Vasconcelos scented each ceramic piece that’s covered with crochet.
“Now, I have the impression that I’m going to put perfume in all the sculptures,” she exclaimed.
When Thalheimer approached Hubert Le Gall for their “Profile By” project, he thought of a subject that had been obsessing him: mythology.
“I liked the idea of a vase, an object which contains the perfume,” said Le Gall. “I wanted to make the perfume of Dionysus. Dionysus resembles me the most — I speak of loving life, dance, excesses, terrestrial pleasures,” he said. “I call this ‘The Heart of Dionysus.’”
The artist gestured to a cracked vase with two branch-like forms on either side. Those could be interpreted in many ways — as two aortas leaving a heart, a bull’s head with horns or life’s comedy (the side sprouting green bulbs) and tragedy (the side cut short), for instance.
Le Gall told perfumer Jean-Christophe Hérault that he wanted a carnal scent.
“I didn’t want something floral, delicate. I wanted something that spoke of all that…of an uninhibited god,” said Le Gall.
“I adore history and antiquity — it’s a period I find extremely rich,” said Hérault, who was reminded of “Letters from a Stoic” by Seneca. From there he was guided in the fragrance creation by the duality of stoicism and excess.
“I used aromatic essences that we could have found during Antiquity in different forms,” he said, naming the likes of myrtle, myrrh, marjoram, oregano, mint and thyme. “It’s something extremely sensual.”
“Aromatic and sexual,” added Le Galle, whose vase contains the scented ceramic ball.
Another work was created by artist Pablo Reinoso and perfumer Domitille Michalon-Bertier, who have known each other for more than 15 years. Before partnering together on the “Profile By” project, Michalon-Bertier visited Reinoso’s atelier. Next they began smelling raw ingredients.
Reinoso had kept in mind a men’s scent, which diffuses horizontally, that IFF had formulated but never marketed. From there, Reinoso and Michalon-Berier came up with a woody luminous fragrance.
Reinoso said it was complicated to integrate fragranced ceramic into his sculpture made out of chestnut wood, called “Rocking Me.”

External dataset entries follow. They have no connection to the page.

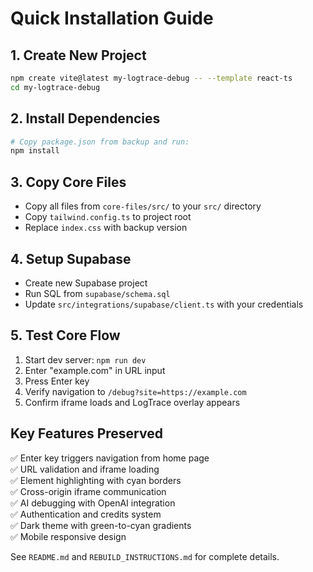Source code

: 
# Quick Installation Guide

## 1. Create New Project
```bash
npm create vite@latest my-logtrace-debug -- --template react-ts
cd my-logtrace-debug
```

## 2. Install Dependencies
```bash
# Copy package.json from backup and run:
npm install
```

## 3. Copy Core Files
- Copy all files from `core-files/src/` to your `src/` directory
- Copy `tailwind.config.ts` to project root
- Replace `index.css` with backup version

## 4. Setup Supabase
- Create new Supabase project
- Run SQL from `supabase/schema.sql`
- Update `src/integrations/supabase/client.ts` with your credentials

## 5. Test Core Flow
1. Start dev server: `npm run dev`
2. Enter "example.com" in URL input
3. Press Enter key
4. Verify navigation to `/debug?site=https://example.com`
5. Confirm iframe loads and LogTrace overlay appears

## Key Features Preserved
✅ Enter key triggers navigation from home page  
✅ URL validation and iframe loading  
✅ Element highlighting with cyan borders  
✅ Cross-origin iframe communication  
✅ AI debugging with OpenAI integration  
✅ Authentication and credits system  
✅ Dark theme with green-to-cyan gradients  
✅ Mobile responsive design  

See `README.md` and `REBUILD_INSTRUCTIONS.md` for complete details.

“It’s this idea of continuity that made me think of this serpentine space,” said Reinoso, who wanted the work of art to be able to move slightly, capturing the idea of the movement of someone wearing and giving off the scent of perfume. “Technically it seems simple, but it’s very, very difficult to do this piece because there are three circles touching the ground.”

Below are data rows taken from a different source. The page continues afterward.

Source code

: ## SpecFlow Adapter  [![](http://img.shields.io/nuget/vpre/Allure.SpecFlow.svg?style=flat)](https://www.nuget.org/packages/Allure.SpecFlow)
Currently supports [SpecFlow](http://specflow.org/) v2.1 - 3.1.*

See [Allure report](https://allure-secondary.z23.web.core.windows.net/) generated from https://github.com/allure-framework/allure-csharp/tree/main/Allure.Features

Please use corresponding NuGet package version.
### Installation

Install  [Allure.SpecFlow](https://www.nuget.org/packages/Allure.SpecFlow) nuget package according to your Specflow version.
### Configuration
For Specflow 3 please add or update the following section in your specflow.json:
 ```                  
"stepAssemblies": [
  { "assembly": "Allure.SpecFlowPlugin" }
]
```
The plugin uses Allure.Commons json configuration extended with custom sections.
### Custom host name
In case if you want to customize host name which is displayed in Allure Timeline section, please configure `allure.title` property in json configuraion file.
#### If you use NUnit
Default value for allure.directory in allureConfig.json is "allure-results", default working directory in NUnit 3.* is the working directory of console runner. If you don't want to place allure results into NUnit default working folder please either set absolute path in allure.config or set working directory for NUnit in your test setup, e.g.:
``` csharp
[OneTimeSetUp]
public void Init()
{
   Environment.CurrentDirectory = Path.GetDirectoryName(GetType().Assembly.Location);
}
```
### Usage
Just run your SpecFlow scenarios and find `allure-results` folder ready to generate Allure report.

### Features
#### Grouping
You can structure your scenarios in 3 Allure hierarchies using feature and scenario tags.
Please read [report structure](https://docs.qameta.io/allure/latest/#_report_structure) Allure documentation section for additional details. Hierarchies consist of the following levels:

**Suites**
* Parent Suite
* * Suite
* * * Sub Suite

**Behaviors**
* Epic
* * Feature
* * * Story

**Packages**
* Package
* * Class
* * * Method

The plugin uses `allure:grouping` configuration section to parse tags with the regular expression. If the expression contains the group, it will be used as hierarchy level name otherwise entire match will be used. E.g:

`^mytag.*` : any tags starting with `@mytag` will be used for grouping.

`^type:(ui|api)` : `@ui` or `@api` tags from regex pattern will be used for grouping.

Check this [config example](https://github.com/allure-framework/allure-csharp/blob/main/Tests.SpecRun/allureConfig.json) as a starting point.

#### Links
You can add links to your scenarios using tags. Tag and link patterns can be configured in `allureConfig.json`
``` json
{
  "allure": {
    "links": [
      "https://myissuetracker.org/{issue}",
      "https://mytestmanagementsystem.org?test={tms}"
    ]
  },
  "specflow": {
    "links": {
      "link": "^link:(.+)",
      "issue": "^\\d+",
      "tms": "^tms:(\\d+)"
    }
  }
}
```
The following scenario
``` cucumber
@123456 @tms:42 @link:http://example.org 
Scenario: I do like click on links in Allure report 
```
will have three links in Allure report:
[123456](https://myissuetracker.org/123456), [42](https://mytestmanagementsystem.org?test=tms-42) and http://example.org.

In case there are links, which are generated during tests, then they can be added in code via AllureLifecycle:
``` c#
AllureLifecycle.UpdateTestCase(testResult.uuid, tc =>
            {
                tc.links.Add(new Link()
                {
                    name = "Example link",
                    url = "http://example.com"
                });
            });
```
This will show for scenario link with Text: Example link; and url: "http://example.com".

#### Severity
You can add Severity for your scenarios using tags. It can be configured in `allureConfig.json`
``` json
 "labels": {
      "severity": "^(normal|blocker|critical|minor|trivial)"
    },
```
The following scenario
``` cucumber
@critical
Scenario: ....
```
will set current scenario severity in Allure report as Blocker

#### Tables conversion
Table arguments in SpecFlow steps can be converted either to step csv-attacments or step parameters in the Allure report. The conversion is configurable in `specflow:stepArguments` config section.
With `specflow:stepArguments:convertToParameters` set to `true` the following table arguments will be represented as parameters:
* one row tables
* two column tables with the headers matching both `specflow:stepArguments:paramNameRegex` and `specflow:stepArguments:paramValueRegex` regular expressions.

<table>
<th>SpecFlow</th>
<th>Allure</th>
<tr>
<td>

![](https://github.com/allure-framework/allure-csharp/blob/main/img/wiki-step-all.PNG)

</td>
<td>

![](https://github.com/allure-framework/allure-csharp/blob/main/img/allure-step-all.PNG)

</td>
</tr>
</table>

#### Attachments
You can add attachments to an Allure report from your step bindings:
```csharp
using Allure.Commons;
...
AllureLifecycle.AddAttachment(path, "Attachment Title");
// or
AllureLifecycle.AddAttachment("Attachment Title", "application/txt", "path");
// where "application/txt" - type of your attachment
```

Perfumer Nicolas Beaulieu worked with sculptor Daniel Firman on a project involving lifelike bronze hands holding a fragranced ball of ceramic, called “Saisir l’impossible (l’échappé)” (or “Seize the Impossible (Escaped)”).

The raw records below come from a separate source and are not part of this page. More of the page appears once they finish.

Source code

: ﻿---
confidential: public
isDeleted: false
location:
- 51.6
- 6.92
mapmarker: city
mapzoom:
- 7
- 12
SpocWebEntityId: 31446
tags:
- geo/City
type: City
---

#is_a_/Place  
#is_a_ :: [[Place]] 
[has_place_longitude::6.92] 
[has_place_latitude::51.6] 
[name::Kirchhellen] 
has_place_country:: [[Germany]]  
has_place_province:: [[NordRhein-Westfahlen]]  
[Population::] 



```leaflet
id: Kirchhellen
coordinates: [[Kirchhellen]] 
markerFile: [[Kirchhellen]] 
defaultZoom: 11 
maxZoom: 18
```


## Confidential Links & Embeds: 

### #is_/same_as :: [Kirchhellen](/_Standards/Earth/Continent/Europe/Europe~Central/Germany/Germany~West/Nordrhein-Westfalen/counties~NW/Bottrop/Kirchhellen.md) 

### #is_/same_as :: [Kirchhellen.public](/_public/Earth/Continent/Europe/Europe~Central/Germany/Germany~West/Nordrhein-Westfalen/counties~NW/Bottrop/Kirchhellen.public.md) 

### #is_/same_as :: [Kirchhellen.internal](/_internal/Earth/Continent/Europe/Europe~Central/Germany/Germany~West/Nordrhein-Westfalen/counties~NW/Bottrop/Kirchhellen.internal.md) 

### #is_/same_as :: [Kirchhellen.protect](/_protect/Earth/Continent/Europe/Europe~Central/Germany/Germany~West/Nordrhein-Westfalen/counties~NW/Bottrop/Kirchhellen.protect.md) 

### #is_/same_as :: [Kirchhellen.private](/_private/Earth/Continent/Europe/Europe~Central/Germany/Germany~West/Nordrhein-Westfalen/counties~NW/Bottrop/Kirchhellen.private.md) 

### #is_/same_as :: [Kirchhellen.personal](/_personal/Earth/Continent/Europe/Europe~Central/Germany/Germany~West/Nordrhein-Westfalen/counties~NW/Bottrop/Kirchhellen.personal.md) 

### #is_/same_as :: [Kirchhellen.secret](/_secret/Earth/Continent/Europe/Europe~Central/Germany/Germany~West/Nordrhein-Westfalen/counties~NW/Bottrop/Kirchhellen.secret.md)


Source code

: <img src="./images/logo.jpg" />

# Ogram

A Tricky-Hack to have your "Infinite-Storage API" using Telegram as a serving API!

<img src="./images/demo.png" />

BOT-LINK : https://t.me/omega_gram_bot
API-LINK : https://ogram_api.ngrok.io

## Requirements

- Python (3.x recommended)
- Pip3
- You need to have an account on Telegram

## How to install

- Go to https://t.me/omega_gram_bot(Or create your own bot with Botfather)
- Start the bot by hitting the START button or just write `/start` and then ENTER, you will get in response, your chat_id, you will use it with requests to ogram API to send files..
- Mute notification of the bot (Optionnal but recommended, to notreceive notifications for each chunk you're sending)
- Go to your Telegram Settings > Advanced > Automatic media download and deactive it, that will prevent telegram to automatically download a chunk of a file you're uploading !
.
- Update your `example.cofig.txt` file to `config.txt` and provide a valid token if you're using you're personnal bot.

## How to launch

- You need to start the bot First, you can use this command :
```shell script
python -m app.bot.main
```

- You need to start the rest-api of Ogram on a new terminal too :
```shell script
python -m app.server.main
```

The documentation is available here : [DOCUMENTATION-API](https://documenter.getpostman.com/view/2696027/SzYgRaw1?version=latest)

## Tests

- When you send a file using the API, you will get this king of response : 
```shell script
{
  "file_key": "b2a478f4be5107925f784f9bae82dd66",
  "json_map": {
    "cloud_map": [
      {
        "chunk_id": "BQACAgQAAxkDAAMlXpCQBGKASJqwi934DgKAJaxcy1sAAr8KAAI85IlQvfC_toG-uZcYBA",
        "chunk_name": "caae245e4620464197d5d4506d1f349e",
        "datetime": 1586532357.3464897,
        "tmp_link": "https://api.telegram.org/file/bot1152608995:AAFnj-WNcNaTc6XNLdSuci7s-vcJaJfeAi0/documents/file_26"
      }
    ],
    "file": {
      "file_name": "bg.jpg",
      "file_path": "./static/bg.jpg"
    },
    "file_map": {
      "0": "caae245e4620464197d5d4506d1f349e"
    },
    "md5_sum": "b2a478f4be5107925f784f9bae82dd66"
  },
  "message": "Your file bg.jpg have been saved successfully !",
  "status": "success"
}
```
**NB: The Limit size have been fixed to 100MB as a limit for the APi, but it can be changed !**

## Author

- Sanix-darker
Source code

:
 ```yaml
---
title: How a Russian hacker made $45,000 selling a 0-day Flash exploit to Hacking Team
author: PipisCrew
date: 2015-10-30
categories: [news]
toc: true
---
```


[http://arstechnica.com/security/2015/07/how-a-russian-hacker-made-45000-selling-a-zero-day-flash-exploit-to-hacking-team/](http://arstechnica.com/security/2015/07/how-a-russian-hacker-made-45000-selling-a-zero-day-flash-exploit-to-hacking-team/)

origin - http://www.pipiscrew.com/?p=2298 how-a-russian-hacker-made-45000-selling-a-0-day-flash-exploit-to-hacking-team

“I thought this idea was extremely poetic,” said Beaulieu, adding not only was the idea about the fleeting nature of fragrance, but also about fate’s incontrollable nature.
He and Firman opted to work with the notion of a material nonexistent in perfumery — burnt wood that’s cold. They began by using citrus oil to express green wood, a note of flint stone and an accord of vetiver, cashmeran and oak wood absolute, and a sandalwood note from New Caledonia.
“There is something very addictive,” said Beaulieu of the sent.
Nearby stood the creation of perfumer Juliette Karagueuzoglou and artist Ori Gersht, titled “Never Ending Journeys 01, 02, 03.” It includes a white flower, woody scent.
Images of flowers feature in this artwork, shown around the circular base that’s reflected in a mirrored cylinder. The fragranced ceramic takes the form of a round globe sitting atop it.
“His favorite flower is the Madonna Lily, so I started with that,” said Karagueuzolglou, speaking of Gersht.
Perfumer Paul Guerlain teamed with artist Adel Abdessemed on a sculpture resembling a woman’s foot with its heel on a ball.
“He spoke of Nice, sand, air, wood and fire,” said Guerlain, who put together olfactive accords accordingly for a rose oriental scent that fragrances the oeuvre “Noli me tangere” (or “Touch Me Not”). “It was hyper interesting to work with someone from another universe, who expresses himself differently and arrive at this.”